Another popular option is debt consolidation. What is debt consolidation, you ask? It’s a loan to pay off your debts. Essentially, you take all of your debt – with all of its high interest – and apply for loan that’s high interest but just slightly lower than your credit card interest rates. So while your credit card balances may be accruing interest at 20%, a loan consolidation does that at 17%. Oh, and by the way, there’s usually a short time limit for you to pay that consolidation loan back.

For some people, this can work. Again, I’ve found that it always comes down to income. If you have income to pay your bills, your bills will be paid.

Bankruptcy

Bankruptcy, plain and simply, is most often the best way to get out of debt that people refuse to take. It’s usually the quickest way out of debt, and the most affordable. The questions I get usually revolve around the stigma of filing for bankruptcy – who will know? how does it affect my credit? how can I rebuild credit after bankruptcy?

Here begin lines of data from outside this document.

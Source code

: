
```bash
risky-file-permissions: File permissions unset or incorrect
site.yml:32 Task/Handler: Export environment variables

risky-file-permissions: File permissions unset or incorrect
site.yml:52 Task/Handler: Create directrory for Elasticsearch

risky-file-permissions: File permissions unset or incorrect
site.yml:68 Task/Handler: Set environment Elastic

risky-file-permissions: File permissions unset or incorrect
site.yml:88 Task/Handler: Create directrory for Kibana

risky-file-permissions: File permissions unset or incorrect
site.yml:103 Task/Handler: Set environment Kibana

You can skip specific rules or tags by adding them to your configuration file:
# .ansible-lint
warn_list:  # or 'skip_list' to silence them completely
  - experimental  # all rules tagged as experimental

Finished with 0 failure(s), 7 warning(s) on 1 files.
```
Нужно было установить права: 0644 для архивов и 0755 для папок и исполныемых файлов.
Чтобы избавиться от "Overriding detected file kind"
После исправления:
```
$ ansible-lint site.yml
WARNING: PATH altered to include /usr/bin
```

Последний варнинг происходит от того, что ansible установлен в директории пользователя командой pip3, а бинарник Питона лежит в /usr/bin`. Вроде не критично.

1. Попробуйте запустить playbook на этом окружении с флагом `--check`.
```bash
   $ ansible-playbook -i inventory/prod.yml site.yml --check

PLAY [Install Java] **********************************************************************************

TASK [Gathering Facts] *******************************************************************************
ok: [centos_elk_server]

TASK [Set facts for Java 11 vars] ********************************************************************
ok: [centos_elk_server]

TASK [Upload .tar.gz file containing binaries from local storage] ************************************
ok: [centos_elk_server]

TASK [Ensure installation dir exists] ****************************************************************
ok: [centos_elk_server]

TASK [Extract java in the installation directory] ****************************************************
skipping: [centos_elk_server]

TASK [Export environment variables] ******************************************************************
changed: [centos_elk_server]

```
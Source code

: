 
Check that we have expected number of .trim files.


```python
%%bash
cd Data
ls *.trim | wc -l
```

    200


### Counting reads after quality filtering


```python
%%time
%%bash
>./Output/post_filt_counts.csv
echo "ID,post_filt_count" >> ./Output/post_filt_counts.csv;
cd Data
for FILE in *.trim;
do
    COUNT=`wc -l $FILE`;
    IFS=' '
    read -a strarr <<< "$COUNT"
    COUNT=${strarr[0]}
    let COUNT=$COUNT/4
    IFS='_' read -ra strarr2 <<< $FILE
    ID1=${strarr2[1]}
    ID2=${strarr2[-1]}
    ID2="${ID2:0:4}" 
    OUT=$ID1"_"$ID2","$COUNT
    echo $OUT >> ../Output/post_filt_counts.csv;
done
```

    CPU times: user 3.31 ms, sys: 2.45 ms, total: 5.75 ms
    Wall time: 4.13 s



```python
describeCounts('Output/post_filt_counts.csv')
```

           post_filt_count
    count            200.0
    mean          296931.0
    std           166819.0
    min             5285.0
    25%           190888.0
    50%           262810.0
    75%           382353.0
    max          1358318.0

The stigma around bankruptcy has been created by the banks. While bankruptcy is public record, that information isn’t actively sent to anyone you know – not to your family, not to your work. Most people are below-median debtors (which means they make less than what the government believes the average household of your size makes), and they will generally be able to keep most, if not all, of their property when they file for bankruptcy. Finally, you can work to rebuild your credit pretty quickly after bankruptcy. I’ve had clients that bought houses in about 3 years after filing their case.

Conclusion

Dealing with debt is hard. It causes so much stress, worry and anxiety. It kills of creativity and livelihood. It literally makes people sick. That being said, debt exists, and lots of people have debt. You could try to hide from it and avoid it. That doesn’t work too well.

You could try budgeting, and that’s challenging because it takes a mindset shift and a lot of discipline. Many people are left deciding between debt consolidation vs bankruptcy. You could try loan consolidation, but that’s getting a high interest loan to repay even higher interest debts. Sure, you lowered the interest, but you’ve done the same thing that you were doing before.

Bankruptcy is often the fastest and easiest way to get out of debt. Most people keep most, if not all of their property. You can rebuild credit after you get your discharge.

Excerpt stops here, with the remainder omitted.